[Collected data]
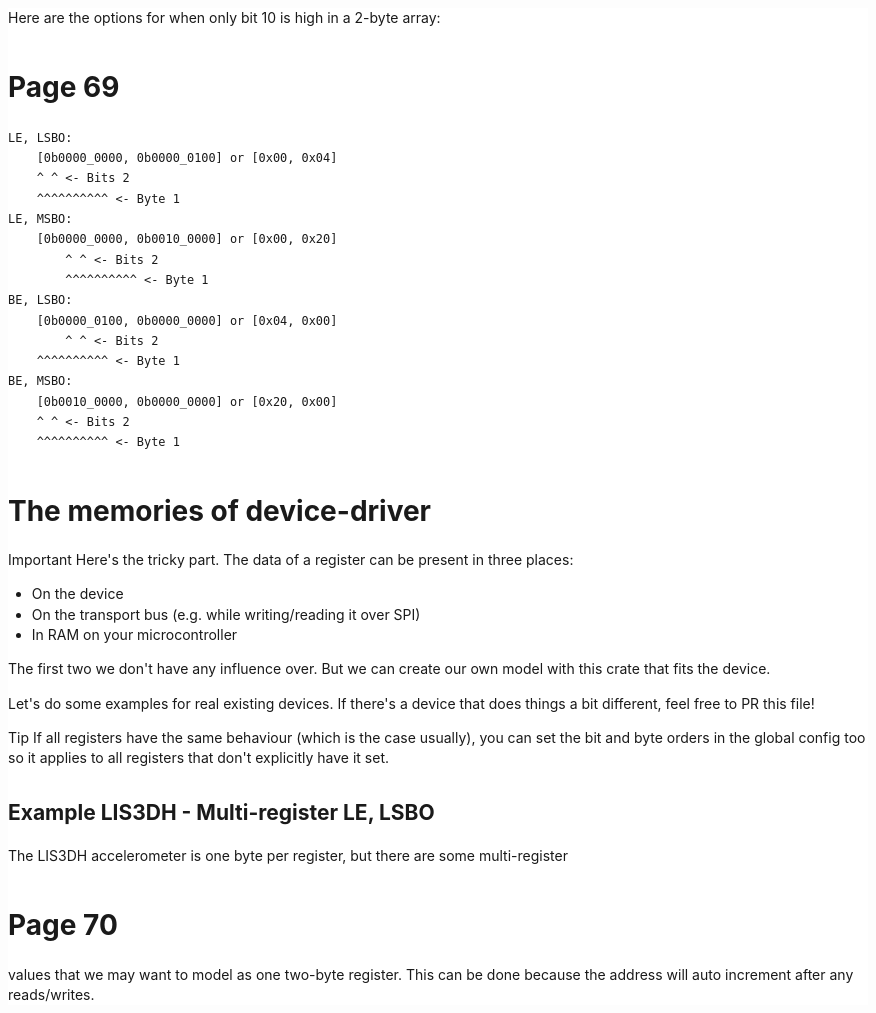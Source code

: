 Here are the options for when only bit 10 is high in a 2-byte array:

# Page 69

```
LE, LSBO:
    [0b0000_0000, 0b0000_0100] or [0x00, 0x04]
    ^ ^ <- Bits 2
    ^^^^^^^^^^ <- Byte 1
LE, MSBO:
    [0b0000_0000, 0b0010_0000] or [0x00, 0x20]
        ^ ^ <- Bits 2
        ^^^^^^^^^^ <- Byte 1
BE, LSBO:
    [0b0000_0100, 0b0000_0000] or [0x04, 0x00]
        ^ ^ <- Bits 2
    ^^^^^^^^^^ <- Byte 1
BE, MSBO:
    [0b0010_0000, 0b0000_0000] or [0x20, 0x00]
    ^ ^ <- Bits 2
    ^^^^^^^^^^ <- Byte 1
```


# The memories of device-driver 

Important
Here's the tricky part. The data of a register can be present in three places:

- On the device
- On the transport bus (e.g. while writing/reading it over SPI)
- In RAM on your microcontroller

The first two we don't have any influence over. But we can create our own model with this crate that fits the device.

Let's do some examples for real existing devices. If there's a device that does things a bit different, feel free to PR this file!

Tip
If all registers have the same behaviour (which is the case usually), you can set the bit and byte orders in the global config too so it applies to all registers that don't explicitly have it set.

## Example LIS3DH - Multi-register LE, LSBO

The LIS3DH accelerometer is one byte per register, but there are some multi-register

# Page 70

values that we may want to model as one two-byte register. This can be done because the address will auto increment after any reads/writes.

• **Assigned task**: Write out exactly, and only, each line from the one with "Here are the" down to the last line of the records above.

• **Answer for this exercise**:
: Here are the options for when only bit 10 is high in a 2-byte array:

# Page 69

```
LE, LSBO:
    [0b0000_0000, 0b0000_0100] or [0x00, 0x04]
    ^ ^ <- Bits 2
    ^^^^^^^^^^ <- Byte 1
LE, MSBO:
    [0b0000_0000, 0b0010_0000] or [0x00, 0x20]
        ^ ^ <- Bits 2
        ^^^^^^^^^^ <- Byte 1
BE, LSBO:
    [0b0000_0100, 0b0000_0000] or [0x04, 0x00]
        ^ ^ <- Bits 2
    ^^^^^^^^^^ <- Byte 1
BE, MSBO:
    [0b0010_0000, 0b0000_0000] or [0x20, 0x00]
    ^ ^ <- Bits 2
    ^^^^^^^^^^ <- Byte 1
```


# The memories of device-driver 

Important
Here's the tricky part. The data of a register can be present in three places:

- On the device
- On the transport bus (e.g. while writing/reading it over SPI)
- In RAM on your microcontroller

The first two we don't have any influence over. But we can create our own model with this crate that fits the device.

Let's do some examples for real existing devices. If there's a device that does things a bit different, feel free to PR this file!

Tip
If all registers have the same behaviour (which is the case usually), you can set the bit and byte orders in the global config too so it applies to all registers that don't explicitly have it set.

## Example LIS3DH - Multi-register LE, LSBO

The LIS3DH accelerometer is one byte per register, but there are some multi-register

# Page 70

values that we may want to model as one two-byte register. This can be done because the address will auto increment after any reads/writes.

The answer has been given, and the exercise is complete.